Former Chief Economic Adviser Arvind Subramanian on Sunday warned that the Indian economy is headed for a growth “slowdown” due to tight financial conditions, stressed agricultural sector and slower exports amid softening global growth conditions. Subramanian, while speaking at the Delhi launch of his book ‘Of Counsel: The Challenges of the Modi-Jaitley Economy’, also said that given the political calendars, it would be ambitious to expect huge reforms to perk up the economy at this stage.
For the 2019 general elections, Subramanian said all major political parties’ manifesto are expected to have some promise related to Universal Basic Income (UBI), an idea promulgated by him earlier in Economic Survey 2016-17. The former CEA also urged his newly-appointed successor Krishnamurthy Subramanian, to look at CEA’s role as “not just narrow sitting in North Block” but much more than that.
“We have to brace ourselves for a slowdown for some time. First of all, financial system is under stress, financial conditions are very tight. So, this is not conducive to rapid growth because you need financing and that continues to remain tight. Agricultural sector remains under stress. That vulnerability kind of remains,” he said.
He further said, “International environment is getting much softer. There is a global growth slowdown. Europe is slowing down, Japan is slowing down. The yield curve has inverted so we think may be there could be a broader slowdown, which means that while the vulnerability on oil will remain in check, our growth, our exports will also be soft.”
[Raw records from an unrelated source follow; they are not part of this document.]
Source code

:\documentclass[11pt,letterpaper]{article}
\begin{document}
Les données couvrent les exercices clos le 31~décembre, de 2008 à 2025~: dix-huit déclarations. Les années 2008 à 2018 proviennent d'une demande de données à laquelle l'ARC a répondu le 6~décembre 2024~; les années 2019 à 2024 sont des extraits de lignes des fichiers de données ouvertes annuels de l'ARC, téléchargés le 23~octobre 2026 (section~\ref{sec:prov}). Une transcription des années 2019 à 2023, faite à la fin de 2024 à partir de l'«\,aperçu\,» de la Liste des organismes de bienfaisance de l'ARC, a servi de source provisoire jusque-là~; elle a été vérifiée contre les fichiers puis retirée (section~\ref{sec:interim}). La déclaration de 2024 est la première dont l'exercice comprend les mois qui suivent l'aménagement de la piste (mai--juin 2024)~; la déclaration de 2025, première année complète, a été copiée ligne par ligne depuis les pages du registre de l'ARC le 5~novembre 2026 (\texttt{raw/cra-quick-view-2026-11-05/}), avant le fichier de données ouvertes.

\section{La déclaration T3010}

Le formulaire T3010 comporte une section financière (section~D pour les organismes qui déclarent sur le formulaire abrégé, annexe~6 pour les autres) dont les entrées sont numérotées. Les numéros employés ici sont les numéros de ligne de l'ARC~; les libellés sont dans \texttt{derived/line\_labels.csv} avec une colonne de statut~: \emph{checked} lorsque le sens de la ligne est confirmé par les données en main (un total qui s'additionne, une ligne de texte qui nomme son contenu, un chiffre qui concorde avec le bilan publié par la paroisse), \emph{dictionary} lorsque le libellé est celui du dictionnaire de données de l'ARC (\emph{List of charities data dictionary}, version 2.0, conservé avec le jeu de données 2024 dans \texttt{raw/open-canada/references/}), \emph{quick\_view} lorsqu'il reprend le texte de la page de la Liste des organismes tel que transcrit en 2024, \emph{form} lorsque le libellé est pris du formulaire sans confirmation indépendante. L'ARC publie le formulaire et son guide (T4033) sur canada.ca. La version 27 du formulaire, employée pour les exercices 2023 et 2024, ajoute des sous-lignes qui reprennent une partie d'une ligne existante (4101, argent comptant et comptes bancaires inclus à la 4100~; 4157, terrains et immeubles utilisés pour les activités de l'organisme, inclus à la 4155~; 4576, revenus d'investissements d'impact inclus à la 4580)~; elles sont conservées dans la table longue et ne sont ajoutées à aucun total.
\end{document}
As per latest data, the Indian economy grew at the slowest pace in three quarters at 7.1 per cent GDP growth in July-September.
Raising questions over the recently released GDP back series by Niti Aayog, Subramanian said the other indicators for same period show a big difference, adding that it should be immediately handed over to experts and then have expert technical view, which is “not associated with any other institutions who do not have expertise in the matter”. When pointed that Niti Aayog stated they are the technical experts on it, Subramanian said it’s an “excessive claim”.
He also said that the success of Goods and Services Tax (GST) should not be measured against Budget targets that have been “unreasonable”, but relative to the growth of the economy. “To judge the GST by what the budget demands of the GST, is unreasonable. I will say it frankly, the budget has made unreasonable demands on GST. It has asked for 16-17 per cent (increase),” he said.
He further said though one GST rate is not possible, but the GST Council could be forced to consider no more than three rates–main rate, low rate and high rate along with a single cess rate. On the fiscal deficit target and the adjustments that take place in PSU space to meet it, Subramanian said there should be less fixation on the deficit targets but stressed that India needs an independent fiscal council, which will monitor the accounting in real-time, such as the ones seen in the UK and the US.
Subramanian also spoke on the issue of utilisation of excess reserves held by the Reserve Bank of India (RBI) saying that they could be used only for recapitalisation of banks and not for government’s deficit financing, especially before elections.